Dès l'époque de La Naissance de la psychanalyse, dans ses manuscrits et dans la lettre 52 de sa correspondance avec son ami Wilhem Fliess (comme dans le schéma de la figure), ainsi qu'au chapitre vii de son ouvrage majeur Die Traumdeutung, où l'on apprend à lire « la signifiance des rêves », Freud traçait des tableaux et des schémas. Très tôt, en effet, il se posait la question de la fermeture de l'appareil psychique, alors qu'il postulait que celui-ci s'élabore par des traductions et des transcriptions successives. Personne n'avait remarqué jusqu'ici de quelle manière Lacan proposa de répondre à cette question, dès l'époque même de la rédaction de sa leçon de séminaire dite « De la lettre volée » (1956). Il recourt pour cela à des transformations topologiques qu'il explicite définitivement dans l'introduction ajoutée à cet « Écrit » (publié en 1957). Cela conduit à donner leur fonction aux schémas R et L obtenus, à partir des schémas de Freud, par ces transformations topologiques régulières. Il est intéressant, quand on veut traiter du surmoi, de situer sur ces schémas l'Idéal du moi (I) et l'image narcissique (i) entre le dépliage historique que Freud propose et le pliage (deuxième transformation topologique ou quotient de graphes) de structure que nous devons à Lacan. Cela devient possible si l'on trace deux schémas qui serviront d'intermédiaires entre ceux de Freud et ceux de Lacan. Il s'agit, d'une part, du graphe des lignes (première transformation topologique ou dualité simple de graphes) que l'on obtient à partir du schéma de Freud (cette dualité simple consiste à noter les arêtes d'un graphe par des points sommets d'un autre graphe et de joindre ces points par des arêtes qui correspondent de ce fait aux sommets du graphe de départ), d'autre part, du schéma qui esquisse le quotient de ce graphe des lignes, en un pliage préparatoire à l'identification de deux arêtes (nous l'appellerons le schéma F, ).
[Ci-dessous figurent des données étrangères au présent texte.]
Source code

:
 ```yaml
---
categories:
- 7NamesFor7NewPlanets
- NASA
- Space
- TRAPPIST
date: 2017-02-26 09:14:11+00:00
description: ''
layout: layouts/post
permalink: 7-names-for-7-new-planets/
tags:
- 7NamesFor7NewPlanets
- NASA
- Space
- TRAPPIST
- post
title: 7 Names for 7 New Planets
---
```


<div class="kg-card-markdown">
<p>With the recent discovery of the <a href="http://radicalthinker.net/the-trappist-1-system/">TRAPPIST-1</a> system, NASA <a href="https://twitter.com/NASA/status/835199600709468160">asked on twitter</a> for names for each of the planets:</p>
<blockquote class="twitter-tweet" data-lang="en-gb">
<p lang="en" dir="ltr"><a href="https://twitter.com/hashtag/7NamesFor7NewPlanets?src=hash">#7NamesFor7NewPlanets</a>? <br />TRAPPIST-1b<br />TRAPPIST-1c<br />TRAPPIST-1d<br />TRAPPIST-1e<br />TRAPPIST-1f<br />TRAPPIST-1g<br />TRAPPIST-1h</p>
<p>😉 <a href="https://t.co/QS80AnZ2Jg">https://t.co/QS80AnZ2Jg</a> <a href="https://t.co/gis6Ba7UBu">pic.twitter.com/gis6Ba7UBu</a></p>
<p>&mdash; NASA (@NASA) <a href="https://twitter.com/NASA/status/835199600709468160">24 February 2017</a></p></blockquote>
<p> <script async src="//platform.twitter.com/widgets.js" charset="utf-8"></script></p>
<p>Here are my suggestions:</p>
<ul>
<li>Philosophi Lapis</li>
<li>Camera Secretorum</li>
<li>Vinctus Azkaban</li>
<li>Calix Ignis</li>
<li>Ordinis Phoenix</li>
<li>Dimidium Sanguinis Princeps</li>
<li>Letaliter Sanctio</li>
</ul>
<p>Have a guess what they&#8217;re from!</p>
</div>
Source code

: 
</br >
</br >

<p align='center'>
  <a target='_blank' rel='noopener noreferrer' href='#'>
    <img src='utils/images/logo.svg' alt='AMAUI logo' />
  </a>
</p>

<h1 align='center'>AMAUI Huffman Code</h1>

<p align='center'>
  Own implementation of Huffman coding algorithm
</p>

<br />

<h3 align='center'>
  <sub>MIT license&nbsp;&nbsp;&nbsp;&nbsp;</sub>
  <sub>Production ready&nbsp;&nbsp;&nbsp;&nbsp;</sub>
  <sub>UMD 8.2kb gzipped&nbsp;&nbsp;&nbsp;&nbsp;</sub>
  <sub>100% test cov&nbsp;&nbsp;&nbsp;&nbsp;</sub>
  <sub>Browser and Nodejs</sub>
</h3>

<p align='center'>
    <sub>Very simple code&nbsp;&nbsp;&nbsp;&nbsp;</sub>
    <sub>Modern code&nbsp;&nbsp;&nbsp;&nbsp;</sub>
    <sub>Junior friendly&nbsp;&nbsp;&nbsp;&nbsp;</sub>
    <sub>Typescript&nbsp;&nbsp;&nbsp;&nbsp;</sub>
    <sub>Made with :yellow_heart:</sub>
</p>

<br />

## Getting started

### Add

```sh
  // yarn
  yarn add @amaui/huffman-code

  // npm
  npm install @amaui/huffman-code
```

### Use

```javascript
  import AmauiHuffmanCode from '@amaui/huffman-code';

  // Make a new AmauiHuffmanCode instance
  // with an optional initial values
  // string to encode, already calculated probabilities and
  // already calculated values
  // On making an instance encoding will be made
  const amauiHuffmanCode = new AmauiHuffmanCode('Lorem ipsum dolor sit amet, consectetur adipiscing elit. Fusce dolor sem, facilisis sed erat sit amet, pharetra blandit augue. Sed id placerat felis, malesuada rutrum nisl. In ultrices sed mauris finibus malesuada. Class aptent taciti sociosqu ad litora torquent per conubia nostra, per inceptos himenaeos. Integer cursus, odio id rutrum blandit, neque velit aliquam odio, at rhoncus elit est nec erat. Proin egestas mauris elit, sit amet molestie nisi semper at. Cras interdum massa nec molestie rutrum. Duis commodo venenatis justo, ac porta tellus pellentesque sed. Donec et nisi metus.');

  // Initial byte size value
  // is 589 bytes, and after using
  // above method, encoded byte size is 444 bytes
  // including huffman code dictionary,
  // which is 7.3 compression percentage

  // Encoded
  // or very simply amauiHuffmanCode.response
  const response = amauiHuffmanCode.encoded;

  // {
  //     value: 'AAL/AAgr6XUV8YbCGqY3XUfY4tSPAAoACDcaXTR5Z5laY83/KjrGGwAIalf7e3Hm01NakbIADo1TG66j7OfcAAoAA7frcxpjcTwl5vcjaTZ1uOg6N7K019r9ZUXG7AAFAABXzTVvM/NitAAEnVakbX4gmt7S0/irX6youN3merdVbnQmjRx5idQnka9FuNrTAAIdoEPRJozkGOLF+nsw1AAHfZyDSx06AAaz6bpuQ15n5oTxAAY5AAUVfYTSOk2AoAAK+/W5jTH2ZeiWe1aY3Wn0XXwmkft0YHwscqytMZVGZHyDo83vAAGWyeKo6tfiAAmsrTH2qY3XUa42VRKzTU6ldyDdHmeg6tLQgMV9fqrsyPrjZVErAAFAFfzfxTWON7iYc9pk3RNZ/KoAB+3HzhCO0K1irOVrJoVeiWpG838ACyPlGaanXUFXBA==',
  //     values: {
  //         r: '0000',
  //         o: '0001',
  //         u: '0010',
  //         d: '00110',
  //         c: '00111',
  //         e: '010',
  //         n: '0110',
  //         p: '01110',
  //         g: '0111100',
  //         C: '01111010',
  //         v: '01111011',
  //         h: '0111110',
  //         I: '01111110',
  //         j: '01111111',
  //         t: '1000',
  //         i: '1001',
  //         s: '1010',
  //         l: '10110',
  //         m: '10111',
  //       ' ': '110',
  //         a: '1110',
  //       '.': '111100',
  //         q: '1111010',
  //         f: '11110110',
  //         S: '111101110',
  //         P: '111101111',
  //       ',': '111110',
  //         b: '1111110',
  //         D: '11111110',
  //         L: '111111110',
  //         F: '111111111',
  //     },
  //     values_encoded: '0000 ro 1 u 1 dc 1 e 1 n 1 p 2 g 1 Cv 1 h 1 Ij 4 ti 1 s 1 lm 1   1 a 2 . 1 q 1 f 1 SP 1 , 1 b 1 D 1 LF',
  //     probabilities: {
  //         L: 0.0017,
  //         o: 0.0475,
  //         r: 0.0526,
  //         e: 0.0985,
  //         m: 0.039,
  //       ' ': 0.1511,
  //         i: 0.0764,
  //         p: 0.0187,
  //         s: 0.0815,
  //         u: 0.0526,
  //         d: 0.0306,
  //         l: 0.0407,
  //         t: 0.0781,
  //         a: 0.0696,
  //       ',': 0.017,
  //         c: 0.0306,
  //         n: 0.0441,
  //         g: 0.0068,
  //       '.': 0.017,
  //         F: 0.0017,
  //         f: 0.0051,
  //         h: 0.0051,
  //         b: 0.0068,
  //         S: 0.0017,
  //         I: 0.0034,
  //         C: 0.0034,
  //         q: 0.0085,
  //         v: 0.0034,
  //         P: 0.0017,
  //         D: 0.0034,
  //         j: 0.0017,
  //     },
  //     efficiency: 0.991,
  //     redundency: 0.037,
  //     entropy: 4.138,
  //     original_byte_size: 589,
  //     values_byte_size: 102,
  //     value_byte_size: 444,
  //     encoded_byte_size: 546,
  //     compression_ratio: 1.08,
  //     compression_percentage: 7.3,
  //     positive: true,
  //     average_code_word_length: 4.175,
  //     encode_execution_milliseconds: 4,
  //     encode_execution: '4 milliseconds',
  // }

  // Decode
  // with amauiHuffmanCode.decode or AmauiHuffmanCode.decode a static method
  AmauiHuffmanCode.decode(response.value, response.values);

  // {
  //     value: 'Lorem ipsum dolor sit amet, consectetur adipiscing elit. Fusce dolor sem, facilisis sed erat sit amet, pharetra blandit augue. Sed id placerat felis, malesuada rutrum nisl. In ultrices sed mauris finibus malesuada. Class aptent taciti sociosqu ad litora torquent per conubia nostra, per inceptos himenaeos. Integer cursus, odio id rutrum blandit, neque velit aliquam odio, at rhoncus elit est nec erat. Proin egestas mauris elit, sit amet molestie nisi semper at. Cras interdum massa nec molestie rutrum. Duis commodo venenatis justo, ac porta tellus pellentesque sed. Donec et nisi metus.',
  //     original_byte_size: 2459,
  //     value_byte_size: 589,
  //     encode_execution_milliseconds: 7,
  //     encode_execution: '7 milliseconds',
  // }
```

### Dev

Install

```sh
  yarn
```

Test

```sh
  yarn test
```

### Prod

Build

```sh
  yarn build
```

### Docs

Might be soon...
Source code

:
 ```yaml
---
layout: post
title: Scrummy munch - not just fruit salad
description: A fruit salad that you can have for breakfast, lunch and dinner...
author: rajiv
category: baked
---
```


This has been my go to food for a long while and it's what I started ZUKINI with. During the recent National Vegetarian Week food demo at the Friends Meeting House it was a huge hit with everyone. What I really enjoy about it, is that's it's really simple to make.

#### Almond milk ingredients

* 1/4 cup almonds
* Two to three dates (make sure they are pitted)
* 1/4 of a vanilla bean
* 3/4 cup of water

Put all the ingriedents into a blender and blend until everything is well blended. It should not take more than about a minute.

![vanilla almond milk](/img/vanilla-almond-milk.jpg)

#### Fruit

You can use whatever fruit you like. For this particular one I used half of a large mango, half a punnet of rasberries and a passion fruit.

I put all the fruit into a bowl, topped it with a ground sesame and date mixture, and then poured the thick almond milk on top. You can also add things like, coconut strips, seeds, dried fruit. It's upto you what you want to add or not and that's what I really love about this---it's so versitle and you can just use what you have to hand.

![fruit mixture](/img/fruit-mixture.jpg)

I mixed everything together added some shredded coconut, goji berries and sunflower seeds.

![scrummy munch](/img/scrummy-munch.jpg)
De ce graphe des lignes du schéma de Freud, on passe aux deux figures suivantes, dont l'une est obtenue à partir de l'autre par pliage ou dépliage selon le sens suivi par la lecture.
De là, on se trouve conduit au schéma F.
L'ensemble de ces transformations montre que le pliage consiste à nouer perception et conscience, alors que la conjonction séparante de ces deux instances traverse le circuit de l'inconscient (Ics). Ce qu'indique le rapprochement des schémas L et R de Jacques Lacan.
La solution qu'apporte Lacan à la question de la fermeture de la structure du sujet consiste donc à reconnaître un problème topologique dans cette difficulté du freudisme. La construction du continu, qui fait l'objet de la topologie (et qui précise la distinction continu-discontinu), revient à conjoindre deux choses qui restent radicalement disjointes. Il n'y a pas de meilleure introduction à cette notion que les paradoxes de Zénon. Le continu contient une structure discrète et s'en distingue – ajoutons qu'il s'en distingue de manière certaine. Cela relève de la topologie générale. En revanche, les graphes de lignes et la souplesse des graphes avec leur dualité et leurs quotients sont des problèmes très élémentaires de topologie des variétés (objets souples de la topologie). L'identification et la séparation des instances se poursuivent, dans les chapitres suivants[...]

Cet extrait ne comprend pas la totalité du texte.